**Work instruction:** Go through the data line by line. Copy each one holding the string "with".

**Source material:**

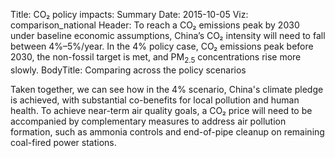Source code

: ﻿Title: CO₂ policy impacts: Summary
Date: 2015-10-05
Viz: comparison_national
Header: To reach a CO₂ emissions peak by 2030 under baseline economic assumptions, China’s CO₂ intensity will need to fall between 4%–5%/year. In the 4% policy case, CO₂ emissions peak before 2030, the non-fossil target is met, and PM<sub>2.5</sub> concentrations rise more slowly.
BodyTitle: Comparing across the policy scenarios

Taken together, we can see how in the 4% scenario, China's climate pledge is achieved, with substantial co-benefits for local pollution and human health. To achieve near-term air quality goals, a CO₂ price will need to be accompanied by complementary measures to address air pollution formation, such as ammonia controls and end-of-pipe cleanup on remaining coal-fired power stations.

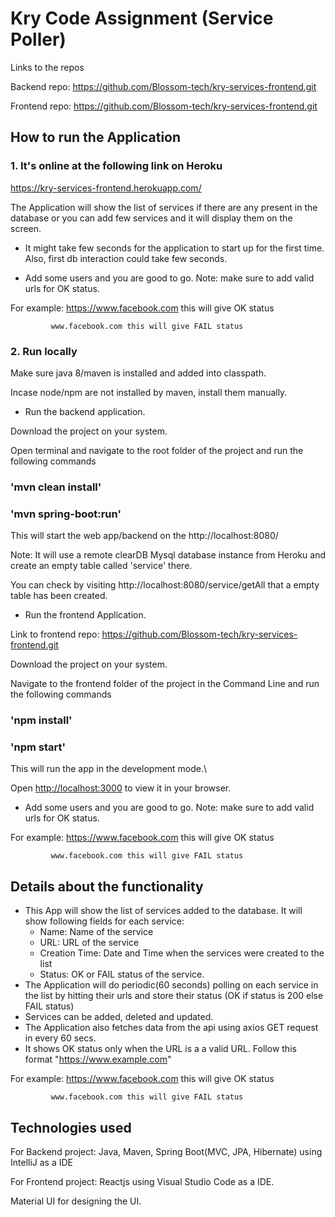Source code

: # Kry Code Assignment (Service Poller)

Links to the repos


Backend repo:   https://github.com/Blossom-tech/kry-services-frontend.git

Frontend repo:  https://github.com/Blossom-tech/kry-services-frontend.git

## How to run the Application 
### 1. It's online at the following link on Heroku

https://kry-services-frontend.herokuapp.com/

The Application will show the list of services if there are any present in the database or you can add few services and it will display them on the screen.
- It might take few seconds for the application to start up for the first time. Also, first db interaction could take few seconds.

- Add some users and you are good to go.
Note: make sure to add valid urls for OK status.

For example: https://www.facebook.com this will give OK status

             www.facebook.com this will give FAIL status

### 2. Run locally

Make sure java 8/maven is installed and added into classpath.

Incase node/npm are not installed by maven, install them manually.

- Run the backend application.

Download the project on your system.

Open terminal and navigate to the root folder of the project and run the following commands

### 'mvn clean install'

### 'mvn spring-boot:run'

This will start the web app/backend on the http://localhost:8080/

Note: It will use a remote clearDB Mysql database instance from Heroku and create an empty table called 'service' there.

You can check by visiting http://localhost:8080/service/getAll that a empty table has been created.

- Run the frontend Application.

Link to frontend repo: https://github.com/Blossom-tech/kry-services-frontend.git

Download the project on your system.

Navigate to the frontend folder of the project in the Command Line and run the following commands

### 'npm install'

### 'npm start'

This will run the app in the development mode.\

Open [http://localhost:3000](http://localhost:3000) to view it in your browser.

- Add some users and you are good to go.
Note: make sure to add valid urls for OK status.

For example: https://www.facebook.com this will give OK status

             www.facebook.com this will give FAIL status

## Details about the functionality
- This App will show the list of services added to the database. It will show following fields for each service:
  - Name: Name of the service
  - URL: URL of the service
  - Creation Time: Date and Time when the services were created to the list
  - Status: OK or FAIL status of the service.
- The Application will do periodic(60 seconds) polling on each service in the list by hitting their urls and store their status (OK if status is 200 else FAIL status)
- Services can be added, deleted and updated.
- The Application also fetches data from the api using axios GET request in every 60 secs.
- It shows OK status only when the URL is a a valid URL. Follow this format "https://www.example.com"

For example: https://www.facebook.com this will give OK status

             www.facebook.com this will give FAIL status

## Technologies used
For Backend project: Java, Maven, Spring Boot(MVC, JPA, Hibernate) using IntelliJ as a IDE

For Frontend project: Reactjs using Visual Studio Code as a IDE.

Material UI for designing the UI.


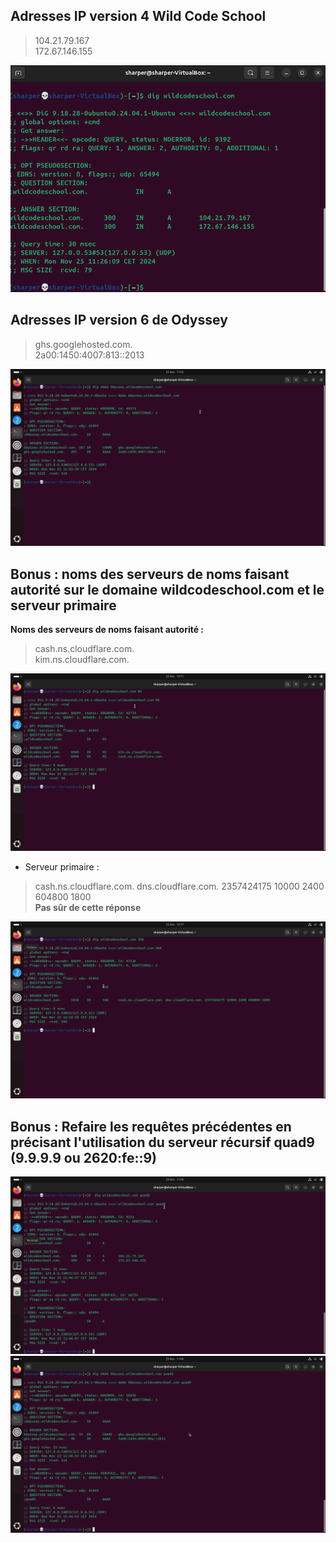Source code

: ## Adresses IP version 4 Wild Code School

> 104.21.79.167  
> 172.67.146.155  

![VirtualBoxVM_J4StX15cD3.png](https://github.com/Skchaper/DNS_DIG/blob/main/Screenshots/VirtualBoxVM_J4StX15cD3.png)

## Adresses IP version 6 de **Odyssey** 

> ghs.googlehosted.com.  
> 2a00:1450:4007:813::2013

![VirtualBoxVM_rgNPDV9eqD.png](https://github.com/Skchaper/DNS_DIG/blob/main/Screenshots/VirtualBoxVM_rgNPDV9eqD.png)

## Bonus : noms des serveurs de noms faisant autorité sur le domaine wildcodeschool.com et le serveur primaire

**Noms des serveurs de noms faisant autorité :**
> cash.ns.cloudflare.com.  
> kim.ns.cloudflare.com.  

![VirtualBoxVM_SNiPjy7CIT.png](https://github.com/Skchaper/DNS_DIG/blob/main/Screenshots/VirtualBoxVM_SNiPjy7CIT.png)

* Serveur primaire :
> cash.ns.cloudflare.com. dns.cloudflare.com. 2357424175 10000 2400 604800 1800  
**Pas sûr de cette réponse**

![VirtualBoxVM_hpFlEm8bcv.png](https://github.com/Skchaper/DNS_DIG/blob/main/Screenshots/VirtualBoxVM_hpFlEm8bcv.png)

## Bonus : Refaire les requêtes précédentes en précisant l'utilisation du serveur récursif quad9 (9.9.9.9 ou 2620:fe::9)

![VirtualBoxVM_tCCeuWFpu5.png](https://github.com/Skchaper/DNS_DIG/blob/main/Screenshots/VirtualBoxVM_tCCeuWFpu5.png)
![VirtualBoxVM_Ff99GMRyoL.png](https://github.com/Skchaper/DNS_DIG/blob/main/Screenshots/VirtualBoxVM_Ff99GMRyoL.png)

* * *

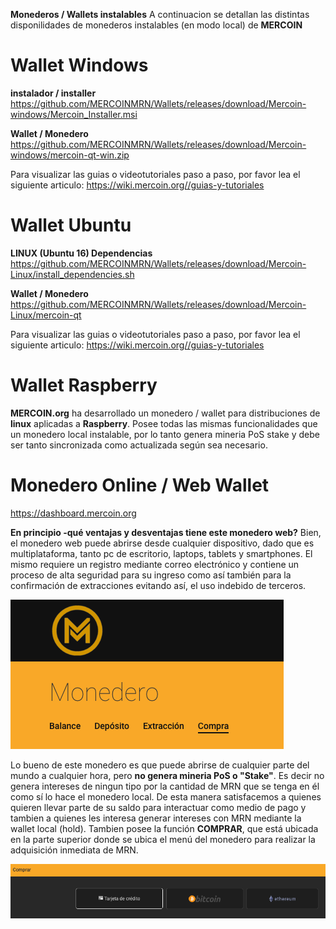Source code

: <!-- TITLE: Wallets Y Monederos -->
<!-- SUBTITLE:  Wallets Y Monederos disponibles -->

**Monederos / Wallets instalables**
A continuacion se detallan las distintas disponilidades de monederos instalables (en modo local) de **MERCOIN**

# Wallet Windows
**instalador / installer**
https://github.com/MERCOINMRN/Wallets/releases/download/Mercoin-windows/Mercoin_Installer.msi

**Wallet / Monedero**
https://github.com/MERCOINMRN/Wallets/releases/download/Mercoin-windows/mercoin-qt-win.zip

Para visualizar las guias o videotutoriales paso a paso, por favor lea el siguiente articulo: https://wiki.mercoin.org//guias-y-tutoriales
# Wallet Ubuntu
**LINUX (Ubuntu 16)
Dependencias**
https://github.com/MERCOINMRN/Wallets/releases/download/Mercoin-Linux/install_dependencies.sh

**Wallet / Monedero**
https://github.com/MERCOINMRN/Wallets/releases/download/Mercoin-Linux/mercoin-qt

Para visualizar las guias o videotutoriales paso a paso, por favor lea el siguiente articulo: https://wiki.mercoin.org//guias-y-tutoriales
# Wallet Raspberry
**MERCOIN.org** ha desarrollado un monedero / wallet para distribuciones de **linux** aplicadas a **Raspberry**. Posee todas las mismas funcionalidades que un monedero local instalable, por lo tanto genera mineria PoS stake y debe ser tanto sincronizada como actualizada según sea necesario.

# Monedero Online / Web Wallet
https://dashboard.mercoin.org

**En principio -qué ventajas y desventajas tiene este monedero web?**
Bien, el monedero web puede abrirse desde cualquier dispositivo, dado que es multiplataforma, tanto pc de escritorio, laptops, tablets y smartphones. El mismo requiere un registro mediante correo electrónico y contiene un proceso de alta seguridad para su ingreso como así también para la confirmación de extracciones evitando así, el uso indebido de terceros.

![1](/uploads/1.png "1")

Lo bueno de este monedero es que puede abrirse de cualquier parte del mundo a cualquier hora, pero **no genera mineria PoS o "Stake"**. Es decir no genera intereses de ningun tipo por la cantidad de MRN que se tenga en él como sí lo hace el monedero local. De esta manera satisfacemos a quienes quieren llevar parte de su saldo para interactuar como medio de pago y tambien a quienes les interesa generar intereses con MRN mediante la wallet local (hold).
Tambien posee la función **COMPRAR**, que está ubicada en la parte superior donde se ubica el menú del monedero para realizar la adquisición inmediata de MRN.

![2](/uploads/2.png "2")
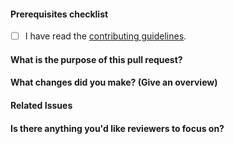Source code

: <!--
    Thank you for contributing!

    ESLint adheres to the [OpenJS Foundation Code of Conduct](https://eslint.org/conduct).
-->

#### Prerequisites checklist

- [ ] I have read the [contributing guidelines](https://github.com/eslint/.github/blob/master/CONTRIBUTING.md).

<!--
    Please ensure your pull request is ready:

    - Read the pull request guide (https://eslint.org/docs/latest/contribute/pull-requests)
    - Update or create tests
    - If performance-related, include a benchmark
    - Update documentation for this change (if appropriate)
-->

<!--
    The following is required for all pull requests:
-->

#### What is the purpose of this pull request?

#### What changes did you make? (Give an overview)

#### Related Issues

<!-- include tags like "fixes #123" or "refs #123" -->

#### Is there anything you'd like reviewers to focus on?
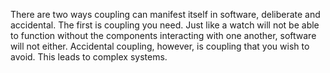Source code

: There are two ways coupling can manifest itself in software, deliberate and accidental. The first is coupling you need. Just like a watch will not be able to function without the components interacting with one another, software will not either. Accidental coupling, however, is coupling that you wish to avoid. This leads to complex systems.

**Output below:**
Taken together, we can see how in the 4% scenario, China's climate pledge is achieved, with substantial co-benefits for local pollution and human health. To achieve near-term air quality goals, a CO₂ price will need to be accompanied by complementary measures to address air pollution formation, such as ammonia controls and end-of-pipe cleanup on remaining coal-fired power stations.
: There are two ways coupling can manifest itself in software, deliberate and accidental. The first is coupling you need. Just like a watch will not be able to function without the components interacting with one another, software will not either. Accidental coupling, however, is coupling that you wish to avoid. This leads to complex systems.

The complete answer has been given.